Most intriguingly, Pagano’s character spends half the show dancing in one pointe shoe. She also closes this exciting, dramatic and sometimes emotional show with a meaningful smile to the audience. What’s the theory behind that? ‘I represent the woman who takes on all the family’s problems,’ she explains. ‘And the pointe shoe is like a scar, because it’s not all perfect in a family and a relationship. But I need to go on with these scars and all these problems, I can’t just say I don’t want this anymore. So the smile at the end conveys that even with all these problems, life is still beautiful and worthwhile. And I think everybody who sees Cruel can get involved and identify with what we’re talking about.’ (Kelly Apter)
PREVIEW ADAPTATION THE THIRD POLICEMAN Tron Theatre, Glasgow, Tue 25–Sat 29 May
Flann O’Brien’s novel The Third Policeman is intriguing for its capacity to weave the extraordinary from the banal. Its representation of mid-20th century Irish rural life takes its central, unnamed character on a journey through recognisable fields, pubs and inns peopled by rogues and vagabonds. Yet somewhere the story becomes far more existential than its surface action suggests, bringing the reader into a fantastical landscape that suggests frightening ideas in often comic language and imagery. So how does a theatre-maker distil
so extravagantly picaresque a journey? According to Niall Henry, director of this acclaimed Jocelyn Clark adaptation for Irish company Blue Raincoat, the key is simplicity. ‘Our whole company is geared toward absurd texts, with plenty of visual and movement-based work,’ he says. ‘But we stay with this simple idea of what it’s about, so as not to get confounding or pretentious or lost in some other way. So for me the story is about this man’s obsession with this box that he’s stolen, which he’s now lost. That’s my starting point for so many things the audience might need the text to become.’ For all its existential overtones, Henry
maintains the novel is still primarily comic, and has much to say about the Irish character. ‘Interestingly it seems to me that the English are quite good at laughing at themselves, something the Irish haven’t been good at, with the exception of O’Brien – he has that quality of being deeply self-critical, scathing and hilarious at the same time.
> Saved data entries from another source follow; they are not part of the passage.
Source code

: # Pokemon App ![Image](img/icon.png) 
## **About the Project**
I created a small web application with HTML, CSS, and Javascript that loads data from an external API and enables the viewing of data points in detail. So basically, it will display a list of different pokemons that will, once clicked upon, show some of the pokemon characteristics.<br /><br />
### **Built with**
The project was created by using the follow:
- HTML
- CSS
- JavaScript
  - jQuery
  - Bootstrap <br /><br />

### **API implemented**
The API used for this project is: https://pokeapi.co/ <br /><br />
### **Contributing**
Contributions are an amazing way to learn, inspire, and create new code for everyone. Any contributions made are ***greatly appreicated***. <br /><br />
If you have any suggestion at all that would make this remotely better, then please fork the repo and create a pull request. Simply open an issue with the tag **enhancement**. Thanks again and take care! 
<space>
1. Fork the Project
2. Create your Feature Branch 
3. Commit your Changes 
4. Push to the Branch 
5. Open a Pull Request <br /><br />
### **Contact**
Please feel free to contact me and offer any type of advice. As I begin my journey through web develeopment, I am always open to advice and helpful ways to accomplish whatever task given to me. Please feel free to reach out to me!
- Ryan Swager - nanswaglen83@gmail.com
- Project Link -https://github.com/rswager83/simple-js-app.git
You get to embrace the ridiculousness of yourself.’ (Steve Cramer)
PREVIEW CONTEMPORARY DANCE RANDOM DANCE: ENTITY Edinburgh Festival Theatre, Tue 18 & Wed 19 May
A good costume can do wonders for a performance, but sometimes in the dance world, less can most definitely be more. Very little material was sacrificed for Wayne McGregor’s 2008 work, Entity, with the dancers clad in something akin to underpants and bikinis. Inspired by recent developments in neuroscience, the piece is a fast-paced exploration of how the body moves – and to appreciate that, you’ve got to see it happen.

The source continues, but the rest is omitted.